Kids rarely see hospitals as a fun place to go; in fact, most of them find the experience to be pretty scary, especially with all those white walls, tubes, needles, doctors you don’t know, and more.
Ella Casano, a 17-year-old from Fairfield, Connecticut, felt the same when she was diagnosed with a rare autoimmune disease called Idiopathic Thrombocytopenia Purpura (ITP) when she was 12 years old.
“It’s when her body attacks and destroys its own platelets, so it puts her at higher risk for bleeding or injury, more than most people,” Ella’s mom, Meg Casano, told CNN.
On average, we have between 150,000 and 450,000 platelets per microliter of blood.
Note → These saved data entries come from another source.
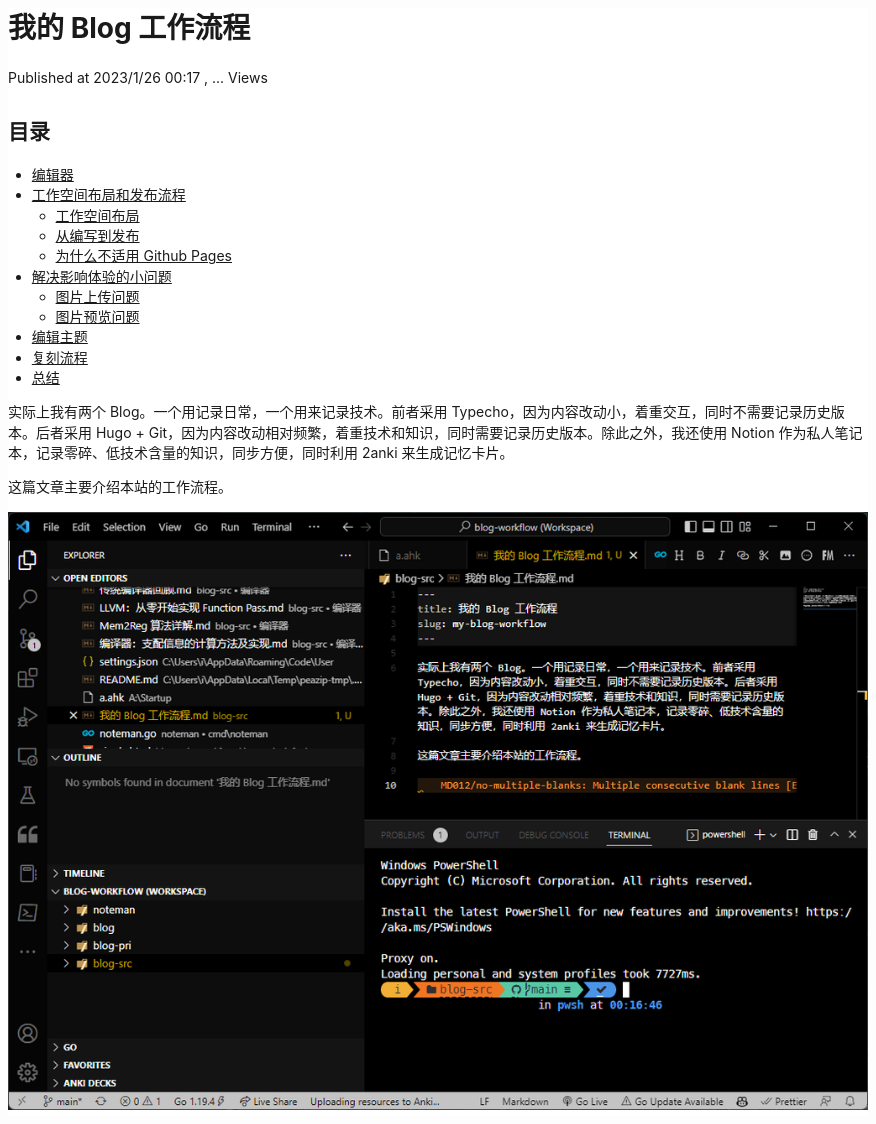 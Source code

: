 
# 我的 Blog 工作流程

Published at 2023/1/26 00:17 , ... Views

## 目录

-   [编辑器](#%E7%BC%96%E8%BE%91%E5%99%A8)
-   [工作空间布局和发布流程](#%E5%B7%A5%E4%BD%9C%E7%A9%BA%E9%97%B4%E5%B8%83%E5%B1%80%E5%92%8C%E5%8F%91%E5%B8%83%E6%B5%81%E7%A8%8B)
    -   [工作空间布局](#%E5%B7%A5%E4%BD%9C%E7%A9%BA%E9%97%B4%E5%B8%83%E5%B1%80)
    -   [从编写到发布](#%E4%BB%8E%E7%BC%96%E5%86%99%E5%88%B0%E5%8F%91%E5%B8%83)
    -   [为什么不适用 Github Pages](#%E4%B8%BA%E4%BB%80%E4%B9%88%E4%B8%8D%E9%80%82%E7%94%A8-github-pages)
-   [解决影响体验的小问题](#%E8%A7%A3%E5%86%B3%E5%BD%B1%E5%93%8D%E4%BD%93%E9%AA%8C%E7%9A%84%E5%B0%8F%E9%97%AE%E9%A2%98)
    -   [图片上传问题](#%E5%9B%BE%E7%89%87%E4%B8%8A%E4%BC%A0%E9%97%AE%E9%A2%98)
    -   [图片预览问题](#%E5%9B%BE%E7%89%87%E9%A2%84%E8%A7%88%E9%97%AE%E9%A2%98)
-   [编辑主题](#%E7%BC%96%E8%BE%91%E4%B8%BB%E9%A2%98)
-   [复刻流程](#%E5%A4%8D%E5%88%BB%E6%B5%81%E7%A8%8B)
-   [总结](#%E6%80%BB%E7%BB%93)

实际上我有两个 Blog。一个用记录日常，一个用来记录技术。前者采用 Typecho，因为内容改动小，着重交互，同时不需要记录历史版本。后者采用 Hugo + Git，因为内容改动相对频繁，着重技术和知识，同时需要记录历史版本。除此之外，我还使用 Notion 作为私人笔记本，记录零碎、低技术含量的知识，同步方便，同时利用 2anki 来生成记忆卡片。

这篇文章主要介绍本站的工作流程。

![upgit_20230126_1674663848.png](assets/1698901112-f484b79d98c7cfbea6702188683c2f1f.png)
People with ITP, however, often have platelet counts below 20,000, but Ella’s can dip well under 10,000.
Though some people can outgrow this disease, Ella hasn’t shown any promise of doing so, so she’s at the hospital every 8 weeks to get an IV infusion. Every time she goes, the experience fills her with anxiety.
“When I had my first infusion, I was surprised and a little bit intimidated by the look [and] the amount of tubing and medical equipment on my IV pole,” she wrote on her website. “As I saw more and more children experiencing the same feelings, I became more interested in creating a friendlier experience for young IV patients.”
So, Ella got creative. She cut open a stuffed bear and, with glue gun in hand, created the first ever “Medi Teddy,” a stuffed animal with a pouch for an IV bag.
Changing the Hospital Experience for Kids
Her Medi Teddy drastically changed the whole hospital experience for her, so now she’s on a mission to do the same for other kids. The back of the Medi Teddy is made of mesh so doctors and nurses can still see through it, but from the front it looks like a cuddly teddy bear.
Ella and her mom began working on the concept, consulting nurses and having them try out prototypes so that they can manufacture and mass distribute the Medi Teddy as a non-profit.
With a plan set in stone, the two began a GoFundMe campaign to meet a goal of $5,000 toward the production of 500 Teddys. In just a few days, the met their goal and have raised over $20,400!
Donors are thrilled with the idea and love Ella’s initiative. Some of the commenters also have children with life-threatening illnesses of their own.
“About two years ago I was in the hospital for quite a while,” wrote one donor. “It was very stressful and scary—and I’m an adult. I love that you thought of other kiddos and making their stays better. I will be following the progress of this wonderful idea.”
Ella and her mom don’t plan to make any money off of this endeavor. All money covers the cost of production, and the bears will be distributed for free.
“We knew she had a great idea, but we never expected this level of response,” Casano told Good Morning America. “It’s really been heartwarming to hear such supportive emails from all over the world. And it’s motivating me, personally, to work as hard as I can to make this successful for Ella.”